How are UDF and UDAF defined and used in Hive?
In Hive, user-defined functions (UDFs) and user-defined aggregate functions (UDAFs) can be defined and implemented by writing Java code or using Hive’s custom function language (UDF/UDAF).
To define a UDF, you need to first write a Java class that inherits from Hive’s UDF class and implement the evaluate method.

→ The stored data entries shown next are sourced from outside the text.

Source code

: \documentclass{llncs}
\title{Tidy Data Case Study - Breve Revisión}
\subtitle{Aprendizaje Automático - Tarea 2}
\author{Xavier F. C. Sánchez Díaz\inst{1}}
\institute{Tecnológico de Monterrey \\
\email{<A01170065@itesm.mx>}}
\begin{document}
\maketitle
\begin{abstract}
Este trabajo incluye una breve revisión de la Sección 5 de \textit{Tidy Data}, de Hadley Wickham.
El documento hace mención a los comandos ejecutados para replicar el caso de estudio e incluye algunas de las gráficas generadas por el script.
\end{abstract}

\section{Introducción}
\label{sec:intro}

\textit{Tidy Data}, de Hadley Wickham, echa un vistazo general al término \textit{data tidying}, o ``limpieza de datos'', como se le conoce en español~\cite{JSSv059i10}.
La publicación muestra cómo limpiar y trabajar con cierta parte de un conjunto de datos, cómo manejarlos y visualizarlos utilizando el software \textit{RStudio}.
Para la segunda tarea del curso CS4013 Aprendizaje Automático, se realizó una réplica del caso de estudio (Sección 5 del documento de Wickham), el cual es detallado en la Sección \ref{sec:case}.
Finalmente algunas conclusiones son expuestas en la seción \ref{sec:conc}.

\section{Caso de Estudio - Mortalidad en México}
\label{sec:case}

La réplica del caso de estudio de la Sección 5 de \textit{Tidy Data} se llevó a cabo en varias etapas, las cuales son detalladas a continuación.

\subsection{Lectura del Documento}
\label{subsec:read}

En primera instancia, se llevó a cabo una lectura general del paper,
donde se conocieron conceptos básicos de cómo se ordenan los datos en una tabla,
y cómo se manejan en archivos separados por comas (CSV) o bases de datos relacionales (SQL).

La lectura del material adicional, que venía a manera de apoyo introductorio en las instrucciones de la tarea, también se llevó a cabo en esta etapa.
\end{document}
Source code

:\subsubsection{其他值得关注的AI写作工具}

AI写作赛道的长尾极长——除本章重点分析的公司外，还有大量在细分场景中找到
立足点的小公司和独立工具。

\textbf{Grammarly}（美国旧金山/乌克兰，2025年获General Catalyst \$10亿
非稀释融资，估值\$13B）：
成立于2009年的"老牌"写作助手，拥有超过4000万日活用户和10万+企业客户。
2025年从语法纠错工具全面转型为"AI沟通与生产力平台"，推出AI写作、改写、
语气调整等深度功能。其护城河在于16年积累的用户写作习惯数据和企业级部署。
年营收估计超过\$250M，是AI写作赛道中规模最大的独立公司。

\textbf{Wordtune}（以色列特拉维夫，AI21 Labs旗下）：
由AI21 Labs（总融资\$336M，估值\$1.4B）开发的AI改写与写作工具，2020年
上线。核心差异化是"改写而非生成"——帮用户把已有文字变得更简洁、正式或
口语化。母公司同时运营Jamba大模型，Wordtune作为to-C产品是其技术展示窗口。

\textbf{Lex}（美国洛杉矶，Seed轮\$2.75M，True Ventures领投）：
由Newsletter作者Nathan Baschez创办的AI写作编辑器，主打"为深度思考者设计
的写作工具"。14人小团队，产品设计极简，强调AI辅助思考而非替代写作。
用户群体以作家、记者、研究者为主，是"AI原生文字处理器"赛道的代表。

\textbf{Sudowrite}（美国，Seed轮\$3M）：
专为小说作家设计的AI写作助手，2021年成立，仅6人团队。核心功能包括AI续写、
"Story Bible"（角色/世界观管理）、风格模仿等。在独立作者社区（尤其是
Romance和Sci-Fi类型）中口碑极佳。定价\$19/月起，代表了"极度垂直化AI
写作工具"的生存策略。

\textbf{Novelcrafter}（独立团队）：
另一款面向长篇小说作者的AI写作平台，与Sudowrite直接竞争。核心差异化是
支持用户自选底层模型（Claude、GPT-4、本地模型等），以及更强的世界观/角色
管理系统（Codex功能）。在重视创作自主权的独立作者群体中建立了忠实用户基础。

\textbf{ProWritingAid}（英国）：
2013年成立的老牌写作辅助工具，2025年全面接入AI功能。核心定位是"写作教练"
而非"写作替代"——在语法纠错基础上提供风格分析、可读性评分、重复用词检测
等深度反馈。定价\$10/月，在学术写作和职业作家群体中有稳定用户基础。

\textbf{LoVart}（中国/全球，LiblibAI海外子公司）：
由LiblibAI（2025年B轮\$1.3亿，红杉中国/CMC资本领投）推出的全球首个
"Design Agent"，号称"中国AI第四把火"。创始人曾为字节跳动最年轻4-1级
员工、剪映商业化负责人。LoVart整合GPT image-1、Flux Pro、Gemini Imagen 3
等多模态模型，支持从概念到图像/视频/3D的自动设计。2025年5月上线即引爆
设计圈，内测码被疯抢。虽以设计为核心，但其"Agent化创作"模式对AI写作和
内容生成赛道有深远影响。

Then register this function in Hive using the CREATE FUNCTION statement.
For example, here is a simple example of a UDF:
import org.apache.hadoop.hive.ql.exec.UDF;
import org.apache.hadoop.io.Text;
public class MyUDF extends UDF {
public Text evaluate(Text input) {
if (input == null) {
return null;
}
return new Text(input.toString().toUpperCase());
}
}
Next, register this UDF in Hive.
CREATE FUNCTION my_udf AS 'com.example.MyUDF';
To define a UDAF, you need to write a Java class that extends Hive’s UDAF class and implement the evaluate method to define the aggregation logic. Then register this aggregation function in Hive using the CREATE FUNCTION statement.
For example, below is a simple example of a UDAF.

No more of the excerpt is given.